Now, I have a perfectly innocent explanation. I had gone to appear on the "CBS Evening News." Let's show the video so you know this isn't just a cover story.
But when I got to the Washington bureau, there was no makeup person around. And trust me, I needed some.
So CBS's chief foreign correspondent graciously agreed to powder my face with some of her cosmetics, and we didn't have a mirror, so we slipped into the nearest available space, and only later did I realize this might make it into the tabloids.
That's my story and I'm sticking to it.
You know, for some reason, the stuff looks a lot better on her.
Still to come, pulling the plug on Air America. Why can't the left get traction in a radio market dominated by Rush and the right?
(COMMERCIAL BREAK)
KURTZ: When Air America Radio launched nearly six years ago, the venture got a good dose of media hype. A bit of it from me.
(BEGIN VIDEOTAPE)
KURTZ (voice-over): Here, after all, was an attempt to gain a liberal foothold in a medium dominated by such hard-charging conservatives as Rush Limbaugh, Sean Hannity, Glenn Beck and Laura Ingraham. It ended in failure this week when Air America said it is shutting down and filing for bankruptcy.
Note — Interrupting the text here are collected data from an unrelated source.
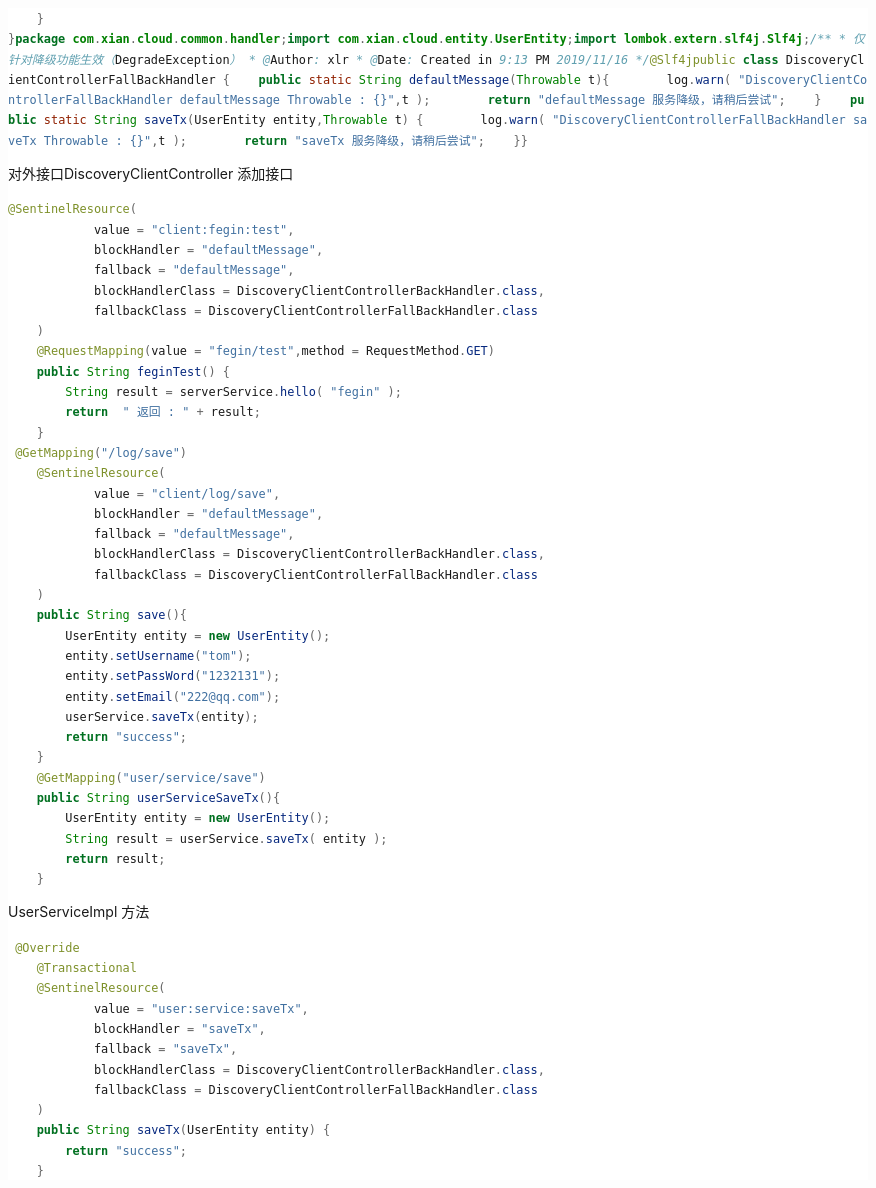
 ```java
    }
}package com.xian.cloud.common.handler;import com.xian.cloud.entity.UserEntity;import lombok.extern.slf4j.Slf4j;/** * 仅针对降级功能生效（DegradeException） * @Author: xlr * @Date: Created in 9:13 PM 2019/11/16 */@Slf4jpublic class DiscoveryClientControllerFallBackHandler {    public static String defaultMessage(Throwable t){        log.warn( "DiscoveryClientControllerFallBackHandler defaultMessage Throwable : {}",t );        return "defaultMessage 服务降级，请稍后尝试";    }    public static String saveTx(UserEntity entity,Throwable t) {        log.warn( "DiscoveryClientControllerFallBackHandler saveTx Throwable : {}",t );        return "saveTx 服务降级，请稍后尝试";    }}
```

对外接口DiscoveryClientController 添加接口

```java
@SentinelResource(
            value = "client:fegin:test",
            blockHandler = "defaultMessage",
            fallback = "defaultMessage",
            blockHandlerClass = DiscoveryClientControllerBackHandler.class,
            fallbackClass = DiscoveryClientControllerFallBackHandler.class
    )
    @RequestMapping(value = "fegin/test",method = RequestMethod.GET)
    public String feginTest() {
        String result = serverService.hello( "fegin" );
        return  " 返回 : " + result;
    }
 @GetMapping("/log/save")
    @SentinelResource(
            value = "client/log/save",
            blockHandler = "defaultMessage",
            fallback = "defaultMessage",
            blockHandlerClass = DiscoveryClientControllerBackHandler.class,
            fallbackClass = DiscoveryClientControllerFallBackHandler.class
    )
    public String save(){
        UserEntity entity = new UserEntity();
        entity.setUsername("tom");
        entity.setPassWord("1232131");
        entity.setEmail("222@qq.com");
        userService.saveTx(entity);
        return "success";
    }
    @GetMapping("user/service/save")
    public String userServiceSaveTx(){
        UserEntity entity = new UserEntity();
        String result = userService.saveTx( entity );
        return result;
    }
```

UserServiceImpl 方法

```java
 @Override
    @Transactional
    @SentinelResource(
            value = "user:service:saveTx",
            blockHandler = "saveTx",
            fallback = "saveTx",
            blockHandlerClass = DiscoveryClientControllerBackHandler.class,
            fallbackClass = DiscoveryClientControllerFallBackHandler.class
    )
    public String saveTx(UserEntity entity) {
        return "success";
    }
```

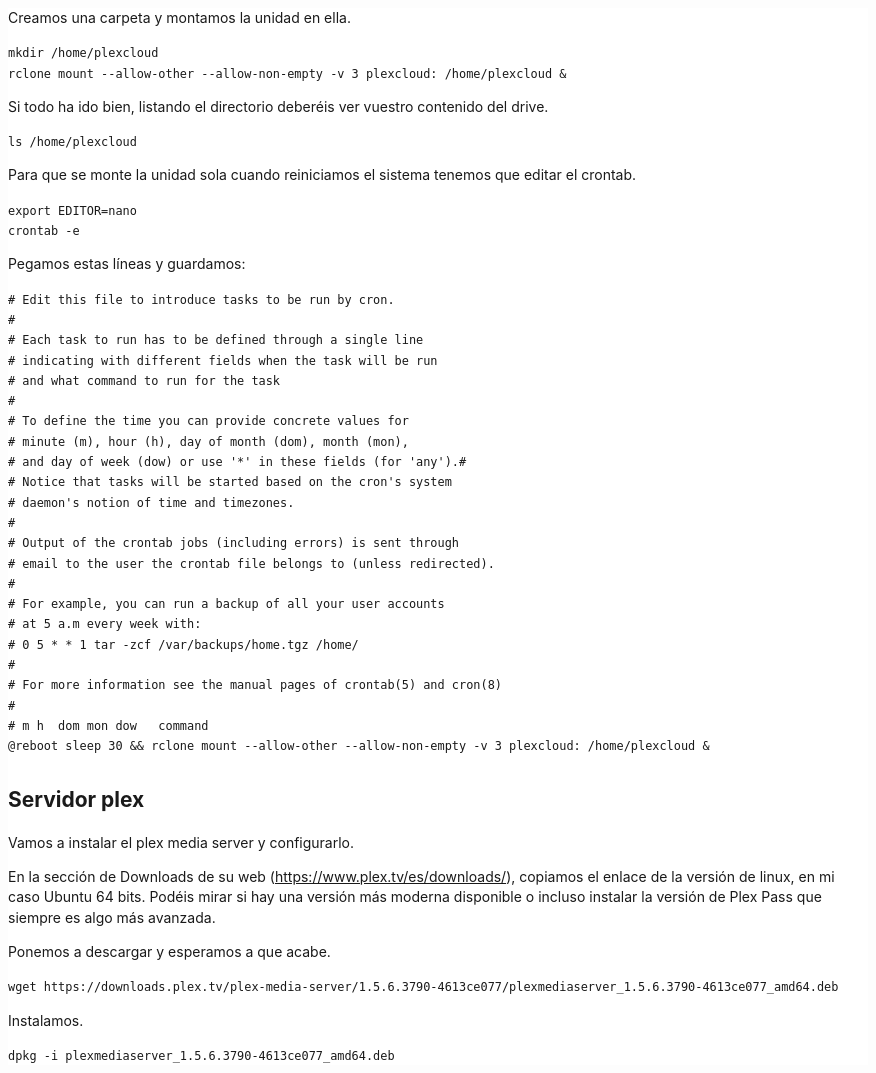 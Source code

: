 Creamos una carpeta y montamos la unidad en ella.
```
mkdir /home/plexcloud
rclone mount --allow-other --allow-non-empty -v 3 plexcloud: /home/plexcloud &
```

Si todo ha ido bien, listando el directorio deberéis ver vuestro contenido del drive.
```
ls /home/plexcloud
```

Para que se monte la unidad sola cuando reiniciamos el sistema tenemos que editar el crontab.
```
export EDITOR=nano
crontab -e
```

Pegamos estas líneas y guardamos:

```
# Edit this file to introduce tasks to be run by cron.
#
# Each task to run has to be defined through a single line
# indicating with different fields when the task will be run
# and what command to run for the task
#
# To define the time you can provide concrete values for
# minute (m), hour (h), day of month (dom), month (mon),
# and day of week (dow) or use '*' in these fields (for 'any').#
# Notice that tasks will be started based on the cron's system
# daemon's notion of time and timezones.
#
# Output of the crontab jobs (including errors) is sent through
# email to the user the crontab file belongs to (unless redirected).
#
# For example, you can run a backup of all your user accounts
# at 5 a.m every week with:
# 0 5 * * 1 tar -zcf /var/backups/home.tgz /home/
#
# For more information see the manual pages of crontab(5) and cron(8)
#
# m h  dom mon dow   command
@reboot sleep 30 && rclone mount --allow-other --allow-non-empty -v 3 plexcloud: /home/plexcloud &
```


## Servidor plex
Vamos a instalar el plex media server y configurarlo.

En la sección de Downloads de su web (https://www.plex.tv/es/downloads/), copiamos el enlace de la versión de linux, en mi caso Ubuntu 64 bits. Podéis mirar si hay una versión más moderna disponible o incluso instalar la versión de Plex Pass que siempre es algo más avanzada.

Ponemos a descargar y esperamos a que acabe.
```
wget https://downloads.plex.tv/plex-media-server/1.5.6.3790-4613ce077/plexmediaserver_1.5.6.3790-4613ce077_amd64.deb
```
Instalamos.
```
dpkg -i plexmediaserver_1.5.6.3790-4613ce077_amd64.deb
```
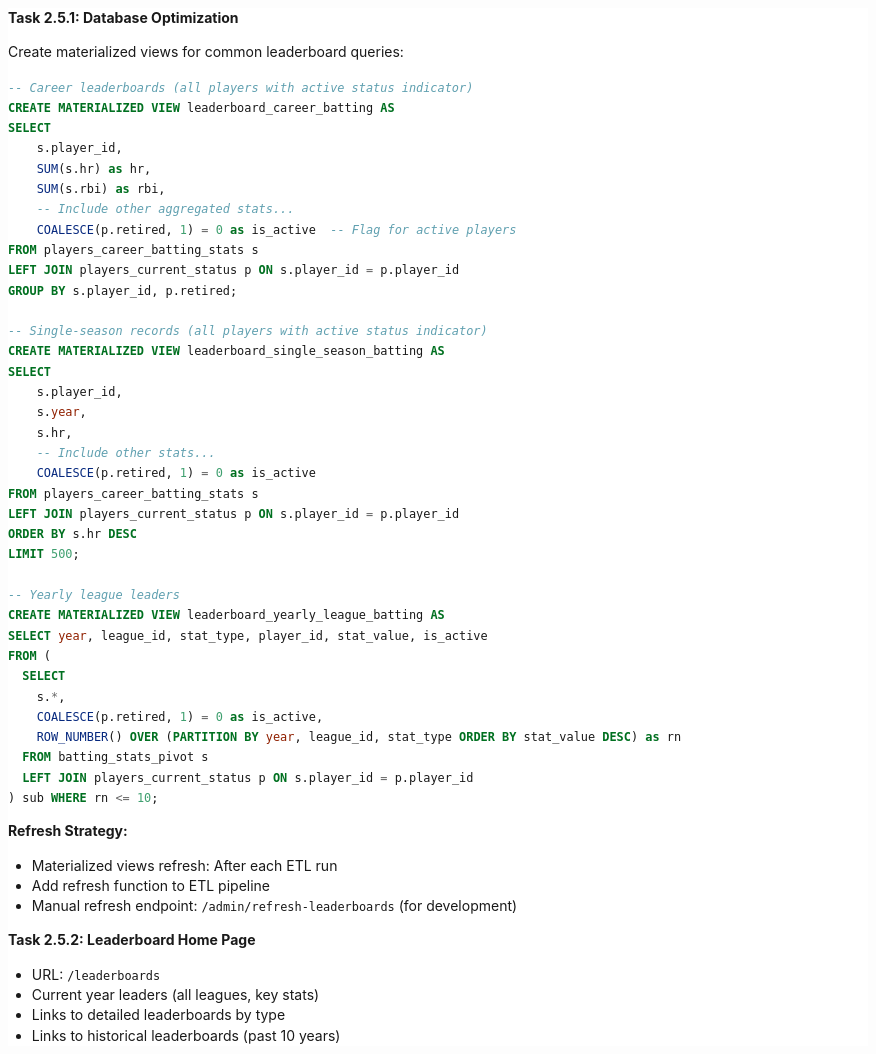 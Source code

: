 **Task 2.5.1: Database Optimization**

Create materialized views for common leaderboard queries:

```sql
-- Career leaderboards (all players with active status indicator)
CREATE MATERIALIZED VIEW leaderboard_career_batting AS
SELECT
    s.player_id,
    SUM(s.hr) as hr,
    SUM(s.rbi) as rbi,
    -- Include other aggregated stats...
    COALESCE(p.retired, 1) = 0 as is_active  -- Flag for active players
FROM players_career_batting_stats s
LEFT JOIN players_current_status p ON s.player_id = p.player_id
GROUP BY s.player_id, p.retired;

-- Single-season records (all players with active status indicator)
CREATE MATERIALIZED VIEW leaderboard_single_season_batting AS
SELECT
    s.player_id,
    s.year,
    s.hr,
    -- Include other stats...
    COALESCE(p.retired, 1) = 0 as is_active
FROM players_career_batting_stats s
LEFT JOIN players_current_status p ON s.player_id = p.player_id
ORDER BY s.hr DESC
LIMIT 500;

-- Yearly league leaders
CREATE MATERIALIZED VIEW leaderboard_yearly_league_batting AS
SELECT year, league_id, stat_type, player_id, stat_value, is_active
FROM (
  SELECT
    s.*,
    COALESCE(p.retired, 1) = 0 as is_active,
    ROW_NUMBER() OVER (PARTITION BY year, league_id, stat_type ORDER BY stat_value DESC) as rn
  FROM batting_stats_pivot s
  LEFT JOIN players_current_status p ON s.player_id = p.player_id
) sub WHERE rn <= 10;
```

**Refresh Strategy:**
- Materialized views refresh: After each ETL run
- Add refresh function to ETL pipeline
- Manual refresh endpoint: `/admin/refresh-leaderboards` (for development)

**Task 2.5.2: Leaderboard Home Page**
- URL: `/leaderboards`
- Current year leaders (all leagues, key stats)
- Links to detailed leaderboards by type
- Links to historical leaderboards (past 10 years)
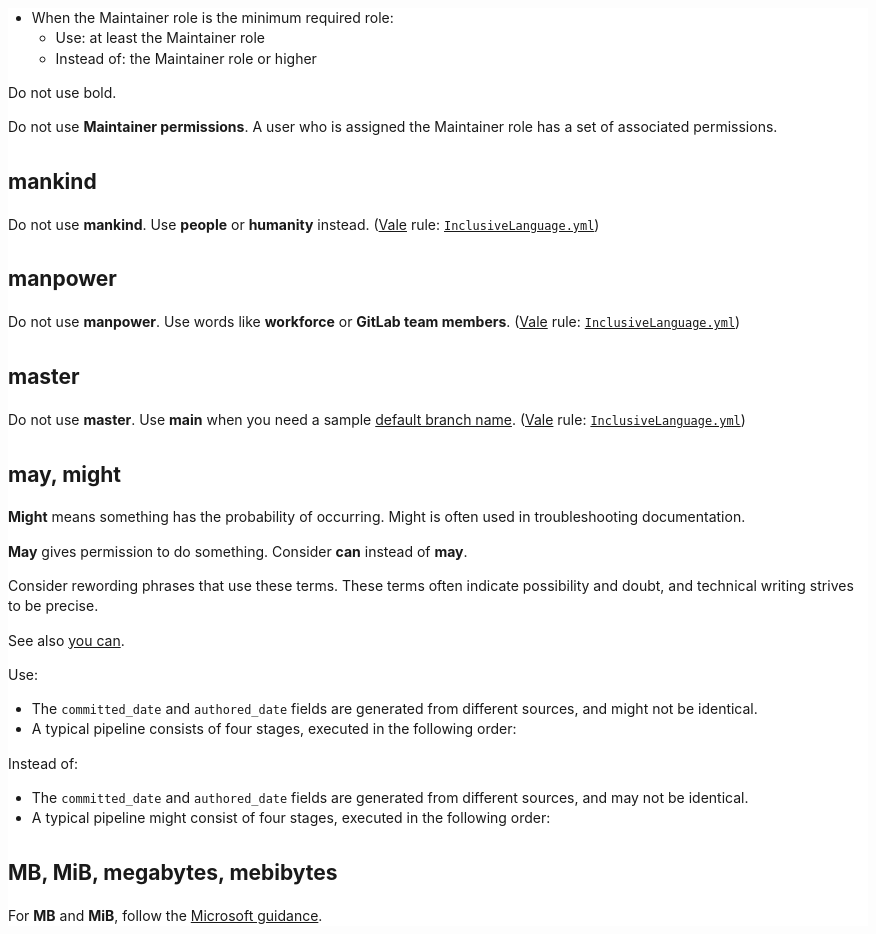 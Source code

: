 - When the Maintainer role is the minimum required role:
  - Use: at least the Maintainer role
  - Instead of: the Maintainer role or higher

Do not use bold.

Do not use **Maintainer permissions**. A user who is assigned the Maintainer role has a set of associated permissions.

## mankind

Do not use **mankind**. Use **people** or **humanity** instead. ([Vale](../testing/vale.md) rule: [`InclusiveLanguage.yml`](https://gitlab.com/gitlab-org/gitlab/-/blob/master/doc/.vale/gitlab_base/InclusiveLanguage.yml))

## manpower

Do not use **manpower**. Use words like **workforce** or **GitLab team members**. ([Vale](../testing/vale.md) rule: [`InclusiveLanguage.yml`](https://gitlab.com/gitlab-org/gitlab/-/blob/master/doc/.vale/gitlab_base/InclusiveLanguage.yml))

## master

Do not use **master**. Use **main** when you need a sample [default branch name](#branch).
([Vale](../testing/vale.md) rule: [`InclusiveLanguage.yml`](https://gitlab.com/gitlab-org/gitlab/-/blob/master/doc/.vale/gitlab_base/InclusiveLanguage.yml))

## may, might

**Might** means something has the probability of occurring. Might is often used in troubleshooting documentation.

**May** gives permission to do something. Consider **can** instead of **may**.

Consider rewording phrases that use these terms. These terms often indicate possibility and doubt, and technical writing strives to be precise.

See also [you can](#you-can).

Use:

- The `committed_date` and `authored_date` fields are generated from different sources, and might not be identical.
- A typical pipeline consists of four stages, executed in the following order:

Instead of:

- The `committed_date` and `authored_date` fields are generated from different sources, and may not be identical.
- A typical pipeline might consist of four stages, executed in the following order:

## MB, MiB, megabytes, mebibytes

For **MB** and **MiB**, follow the [Microsoft guidance](https://learn.microsoft.com/en-us/style-guide/a-z-word-list-term-collections/term-collections/bits-bytes-terms).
The company made mistakes, beginning with its decision to buy entire stations. In the end, it produced two stars, Al Franken, who used his program as a springboard to win a Senate seat in Minnesota, and Rachel Maddow, who used to appear on this program and became famous after landing her own show on MSNBC. There are still some popular liberal yackers on the radio, such as Ed Schultz and Stephanie Miller, but they are way outnumbered in Limbaugh land.
(END VIDEOTAPE)
KURTZ: Talk radio has long attracted listeners who are dissatisfied with a media establishment they see as liberal. Air America tried to change that, but the market has spoken.
Well, that's it for our RELIABLE SOURCES hour. Thank you for watching.
We'll turn it back over to John King now for more STATE OF THE UNION.
KING: Howie, thanks so much. You have a great Sunday.